Over de implementatie daarvan in de beleidsdomeinen Sport, Cultuur en Jeugd stelde ik de voorbije jaren, sedert medio 2018, al verschillende schriftelijke vragen. Initieel zag ik niet veel animo om die resolutie uit te voeren, maar ondertussen heb ik gezien dat er wel degelijk werk van wordt gemaakt. Dit punt is opgenomen in het Vlaams actieplan ter bestrijding van seksueel geweld, dat op 23 oktober 2020 door de Vlaamse Regering werd goedgekeurd. Volgens het actieplan wordt er onderzocht of via een horizontaal wetgevend initiatief het uittreksel van het strafregister 596, het model bestemd voor het uitoefenen van een activiteit in contact met minderjarigen, verplicht kan worden gemaakt voor werknemers die in loondienst zijn of als zelfstandige werken én die een verantwoordelijkheid dragen over minderjarigen, en welke rol dit kan spelen in het bijdragen tot een integraal en degelijk integriteitsbeleid. Dat is dus ter uitvoering van de aanbeveling in de resolutie.
Welke concrete stappen werden er al gezet in het onderzoek naar een mogelijk horizontaal wetgevend initiatief om het genoemde uittreksel uit het strafregister verplicht te stellen voor werknemers die in loondienst zijn of als zelfstandige werken én die een verantwoordelijkheid dragen over minderjarigen?
Werd er al overleg gepleegd met de verschillende sectoren? Op welke manier wordt hun advies ingewonnen?

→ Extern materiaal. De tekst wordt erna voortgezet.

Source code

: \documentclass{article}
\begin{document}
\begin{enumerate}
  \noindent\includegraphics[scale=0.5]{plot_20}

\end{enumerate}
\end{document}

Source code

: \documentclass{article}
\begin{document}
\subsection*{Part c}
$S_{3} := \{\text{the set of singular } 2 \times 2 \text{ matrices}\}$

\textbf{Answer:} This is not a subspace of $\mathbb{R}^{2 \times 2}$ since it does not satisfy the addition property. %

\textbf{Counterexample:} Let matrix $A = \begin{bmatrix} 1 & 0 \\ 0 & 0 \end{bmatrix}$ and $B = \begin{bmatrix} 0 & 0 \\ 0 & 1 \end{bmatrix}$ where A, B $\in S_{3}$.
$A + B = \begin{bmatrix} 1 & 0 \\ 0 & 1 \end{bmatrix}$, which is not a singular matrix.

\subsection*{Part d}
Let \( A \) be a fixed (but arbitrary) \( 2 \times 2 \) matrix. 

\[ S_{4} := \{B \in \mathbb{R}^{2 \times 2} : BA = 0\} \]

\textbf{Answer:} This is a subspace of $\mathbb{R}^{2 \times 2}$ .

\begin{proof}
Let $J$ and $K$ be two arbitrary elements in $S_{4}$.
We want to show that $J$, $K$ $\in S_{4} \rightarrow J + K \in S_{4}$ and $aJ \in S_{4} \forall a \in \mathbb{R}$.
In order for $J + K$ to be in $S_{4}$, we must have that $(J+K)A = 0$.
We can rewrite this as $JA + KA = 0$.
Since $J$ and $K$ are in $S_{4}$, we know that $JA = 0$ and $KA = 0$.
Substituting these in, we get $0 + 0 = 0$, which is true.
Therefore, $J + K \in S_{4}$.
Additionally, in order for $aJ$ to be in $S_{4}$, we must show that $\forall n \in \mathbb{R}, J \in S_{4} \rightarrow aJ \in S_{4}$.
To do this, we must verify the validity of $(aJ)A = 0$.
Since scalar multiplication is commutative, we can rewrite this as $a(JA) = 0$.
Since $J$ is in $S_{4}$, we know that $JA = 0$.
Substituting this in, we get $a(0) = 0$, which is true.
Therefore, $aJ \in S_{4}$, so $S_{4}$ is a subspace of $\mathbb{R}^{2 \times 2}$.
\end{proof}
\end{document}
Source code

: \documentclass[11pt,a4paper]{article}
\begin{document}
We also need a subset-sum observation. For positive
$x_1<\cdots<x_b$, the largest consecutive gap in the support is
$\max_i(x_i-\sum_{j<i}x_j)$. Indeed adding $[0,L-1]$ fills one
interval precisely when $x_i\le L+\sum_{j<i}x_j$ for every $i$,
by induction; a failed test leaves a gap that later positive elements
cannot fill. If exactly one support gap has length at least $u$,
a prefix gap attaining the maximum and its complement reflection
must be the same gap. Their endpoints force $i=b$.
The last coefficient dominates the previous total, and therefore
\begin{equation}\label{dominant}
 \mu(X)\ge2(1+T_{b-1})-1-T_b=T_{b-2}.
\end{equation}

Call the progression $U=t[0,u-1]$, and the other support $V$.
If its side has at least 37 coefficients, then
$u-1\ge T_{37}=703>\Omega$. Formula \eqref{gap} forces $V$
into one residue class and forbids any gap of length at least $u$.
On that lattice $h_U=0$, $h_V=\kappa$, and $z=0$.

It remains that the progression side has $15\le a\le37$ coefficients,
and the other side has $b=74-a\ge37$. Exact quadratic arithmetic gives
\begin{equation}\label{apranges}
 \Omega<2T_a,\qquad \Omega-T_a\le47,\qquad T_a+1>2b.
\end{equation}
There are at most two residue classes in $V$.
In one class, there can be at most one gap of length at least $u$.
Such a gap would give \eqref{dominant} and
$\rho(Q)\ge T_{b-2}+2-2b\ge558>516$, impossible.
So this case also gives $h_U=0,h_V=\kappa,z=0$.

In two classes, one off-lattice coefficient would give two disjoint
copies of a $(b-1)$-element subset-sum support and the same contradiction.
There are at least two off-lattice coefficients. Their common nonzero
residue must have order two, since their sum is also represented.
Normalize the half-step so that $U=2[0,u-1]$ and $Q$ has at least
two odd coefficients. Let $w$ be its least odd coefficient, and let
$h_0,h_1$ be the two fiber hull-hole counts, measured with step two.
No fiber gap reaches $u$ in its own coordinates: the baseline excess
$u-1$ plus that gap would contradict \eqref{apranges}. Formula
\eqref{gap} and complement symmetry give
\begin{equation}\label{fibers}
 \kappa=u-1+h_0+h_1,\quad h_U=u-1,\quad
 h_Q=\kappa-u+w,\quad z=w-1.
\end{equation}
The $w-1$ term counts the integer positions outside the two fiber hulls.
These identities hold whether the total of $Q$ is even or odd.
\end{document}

Hoe kadert deze verplichting binnen een breder en integraal integriteitsbeleid?
Wat is de timing die u voor de verdere procedure vooropstelt? Tegen wanneer zou deze verplichting een feit kunnen zijn?
Minister Demir heeft het woord.
Er werd inderdaad al in 2018 opgeroepen om in een verplichting van zo’n uittreksel van het strafregister te voorzien. Ook het Verdrag van Lanzarote en het Comité voor de Rechten van het Kind verwijzen naar de nood van dergelijke verplichting. Maar de vorige regering nam hieromtrent inderdaad geen initiatief. Daarom heb ik dit opgenomen in het actieplan ter bestrijding van seksueel geweld, ook omdat het in de resolutie stond waar u naar verwijst.
Samen met de zeventig andere acties in het actieplan seksueel geweld, kan die verplichting een schakel vormen binnen een ruimer en omvattender integraal integriteitsbeleid. De verplichting zal met andere woorden een hulpmiddel zijn om een ruimer integraal integriteitsbeleid te realiseren.
Om ervoor te zorgen dat er geen versnippering zou zijn tussen de verschillende beleidsdomeinen nemen wij in dezen de voortrekkersrol op. Op basis van een inventaris van bestaande sectorale regelgeving die een gelijkaardige verplichting bevat, werd een eerste voorontwerp van decreet opgemaakt. Dit eerste ontwerp legde ik eind februari voor aan alle betrokken kabinetten.
De eerste opmerkingen zijn ondertussen verwerkt en begin april ontvingen de verschillende kabinetten een nieuwe versie en een aantal vragen om verder te bekijken met de sectoren. Op basis van de input die ik hierop krijg, zal het ontwerp nog iets verder verfijnd worden. Nadien zullen we nog een consultatieronde houden om advies te krijgen over het voorontwerp van decreet.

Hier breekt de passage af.